**TASK TO CARRY OUT**
The expected response is the full set of records, unchanged.

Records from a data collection
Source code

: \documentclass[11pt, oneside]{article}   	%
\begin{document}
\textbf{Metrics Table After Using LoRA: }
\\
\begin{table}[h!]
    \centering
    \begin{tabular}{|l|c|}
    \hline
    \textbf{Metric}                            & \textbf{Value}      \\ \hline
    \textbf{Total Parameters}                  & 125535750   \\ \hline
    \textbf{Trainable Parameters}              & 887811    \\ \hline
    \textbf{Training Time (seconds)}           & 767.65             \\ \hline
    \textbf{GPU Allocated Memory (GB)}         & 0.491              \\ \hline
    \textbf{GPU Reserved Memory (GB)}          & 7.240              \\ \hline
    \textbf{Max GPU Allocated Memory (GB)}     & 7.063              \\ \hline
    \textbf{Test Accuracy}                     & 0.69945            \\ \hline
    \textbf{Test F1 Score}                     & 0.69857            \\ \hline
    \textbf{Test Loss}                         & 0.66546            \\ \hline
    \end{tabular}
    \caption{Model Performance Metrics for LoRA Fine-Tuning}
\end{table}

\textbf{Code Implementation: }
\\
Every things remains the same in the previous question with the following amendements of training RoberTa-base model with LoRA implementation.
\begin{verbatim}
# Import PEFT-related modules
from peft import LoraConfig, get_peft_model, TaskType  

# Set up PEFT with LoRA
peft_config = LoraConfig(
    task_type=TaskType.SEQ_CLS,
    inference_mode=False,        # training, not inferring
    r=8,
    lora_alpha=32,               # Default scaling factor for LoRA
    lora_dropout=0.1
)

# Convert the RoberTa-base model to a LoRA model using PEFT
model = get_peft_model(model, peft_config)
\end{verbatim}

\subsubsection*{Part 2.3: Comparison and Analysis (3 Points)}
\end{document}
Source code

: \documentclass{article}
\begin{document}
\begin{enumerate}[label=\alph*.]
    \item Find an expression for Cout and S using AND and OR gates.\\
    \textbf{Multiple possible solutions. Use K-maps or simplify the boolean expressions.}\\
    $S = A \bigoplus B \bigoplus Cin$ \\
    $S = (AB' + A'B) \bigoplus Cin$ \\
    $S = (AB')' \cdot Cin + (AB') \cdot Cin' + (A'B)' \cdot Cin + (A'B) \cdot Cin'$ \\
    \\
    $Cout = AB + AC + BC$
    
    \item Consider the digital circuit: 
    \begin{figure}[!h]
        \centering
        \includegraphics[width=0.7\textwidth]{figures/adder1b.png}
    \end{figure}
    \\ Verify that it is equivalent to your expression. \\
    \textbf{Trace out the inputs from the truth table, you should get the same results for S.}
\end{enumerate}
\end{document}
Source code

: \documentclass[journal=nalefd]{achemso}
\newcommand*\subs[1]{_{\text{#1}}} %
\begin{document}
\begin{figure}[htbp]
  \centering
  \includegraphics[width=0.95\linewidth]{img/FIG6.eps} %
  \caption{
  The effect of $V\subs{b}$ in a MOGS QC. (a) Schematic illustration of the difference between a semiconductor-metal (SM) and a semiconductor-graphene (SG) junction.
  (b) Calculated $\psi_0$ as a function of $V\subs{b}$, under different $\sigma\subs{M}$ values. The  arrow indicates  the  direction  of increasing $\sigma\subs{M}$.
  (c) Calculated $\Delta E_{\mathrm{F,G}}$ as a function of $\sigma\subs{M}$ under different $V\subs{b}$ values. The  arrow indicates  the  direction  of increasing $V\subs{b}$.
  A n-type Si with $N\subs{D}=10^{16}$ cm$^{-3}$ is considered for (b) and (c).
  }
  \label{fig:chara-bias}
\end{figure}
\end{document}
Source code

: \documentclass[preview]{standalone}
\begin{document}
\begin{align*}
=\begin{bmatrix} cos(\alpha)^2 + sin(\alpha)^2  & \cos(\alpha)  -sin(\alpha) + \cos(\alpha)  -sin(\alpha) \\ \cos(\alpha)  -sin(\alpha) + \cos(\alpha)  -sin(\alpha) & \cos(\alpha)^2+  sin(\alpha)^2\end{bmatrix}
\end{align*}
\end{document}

**RESULT FOR THIS EXERCISE**
Source code

: \documentclass[11pt, oneside]{article}   	%
\begin{document}
\textbf{Metrics Table After Using LoRA: }
\\
\begin{table}[h!]
    \centering
    \begin{tabular}{|l|c|}
    \hline
    \textbf{Metric}                            & \textbf{Value}      \\ \hline
    \textbf{Total Parameters}                  & 125535750   \\ \hline
    \textbf{Trainable Parameters}              & 887811    \\ \hline
    \textbf{Training Time (seconds)}           & 767.65             \\ \hline
    \textbf{GPU Allocated Memory (GB)}         & 0.491              \\ \hline
    \textbf{GPU Reserved Memory (GB)}          & 7.240              \\ \hline
    \textbf{Max GPU Allocated Memory (GB)}     & 7.063              \\ \hline
    \textbf{Test Accuracy}                     & 0.69945            \\ \hline
    \textbf{Test F1 Score}                     & 0.69857            \\ \hline
    \textbf{Test Loss}                         & 0.66546            \\ \hline
    \end{tabular}
    \caption{Model Performance Metrics for LoRA Fine-Tuning}
\end{table}

\textbf{Code Implementation: }
\\
Every things remains the same in the previous question with the following amendements of training RoberTa-base model with LoRA implementation.
\begin{verbatim}
# Import PEFT-related modules
from peft import LoraConfig, get_peft_model, TaskType  

# Set up PEFT with LoRA
peft_config = LoraConfig(
    task_type=TaskType.SEQ_CLS,
    inference_mode=False,        # training, not inferring
    r=8,
    lora_alpha=32,               # Default scaling factor for LoRA
    lora_dropout=0.1
)

# Convert the RoberTa-base model to a LoRA model using PEFT
model = get_peft_model(model, peft_config)
\end{verbatim}

\subsubsection*{Part 2.3: Comparison and Analysis (3 Points)}
\end{document}
Source code

: \documentclass{article}
\begin{document}
\begin{enumerate}[label=\alph*.]
    \item Find an expression for Cout and S using AND and OR gates.\\
    \textbf{Multiple possible solutions. Use K-maps or simplify the boolean expressions.}\\
    $S = A \bigoplus B \bigoplus Cin$ \\
    $S = (AB' + A'B) \bigoplus Cin$ \\
    $S = (AB')' \cdot Cin + (AB') \cdot Cin' + (A'B)' \cdot Cin + (A'B) \cdot Cin'$ \\
    \\
    $Cout = AB + AC + BC$
    
    \item Consider the digital circuit: 
    \begin{figure}[!h]
        \centering
        \includegraphics[width=0.7\textwidth]{figures/adder1b.png}
    \end{figure}
    \\ Verify that it is equivalent to your expression. \\
    \textbf{Trace out the inputs from the truth table, you should get the same results for S.}
\end{enumerate}
\end{document}
Source code

: \documentclass[journal=nalefd]{achemso}
\newcommand*\subs[1]{_{\text{#1}}} %
\begin{document}
\begin{figure}[htbp]
  \centering
  \includegraphics[width=0.95\linewidth]{img/FIG6.eps} %
  \caption{
  The effect of $V\subs{b}$ in a MOGS QC. (a) Schematic illustration of the difference between a semiconductor-metal (SM) and a semiconductor-graphene (SG) junction.
  (b) Calculated $\psi_0$ as a function of $V\subs{b}$, under different $\sigma\subs{M}$ values. The  arrow indicates  the  direction  of increasing $\sigma\subs{M}$.
  (c) Calculated $\Delta E_{\mathrm{F,G}}$ as a function of $\sigma\subs{M}$ under different $V\subs{b}$ values. The  arrow indicates  the  direction  of increasing $V\subs{b}$.
  A n-type Si with $N\subs{D}=10^{16}$ cm$^{-3}$ is considered for (b) and (c).
  }
  \label{fig:chara-bias}
\end{figure}
\end{document}
Source code

: \documentclass[preview]{standalone}
\begin{document}
\begin{align*}
=\begin{bmatrix} cos(\alpha)^2 + sin(\alpha)^2  & \cos(\alpha)  -sin(\alpha) + \cos(\alpha)  -sin(\alpha) \\ \cos(\alpha)  -sin(\alpha) + \cos(\alpha)  -sin(\alpha) & \cos(\alpha)^2+  sin(\alpha)^2\end{bmatrix}
\end{align*}
\end{document}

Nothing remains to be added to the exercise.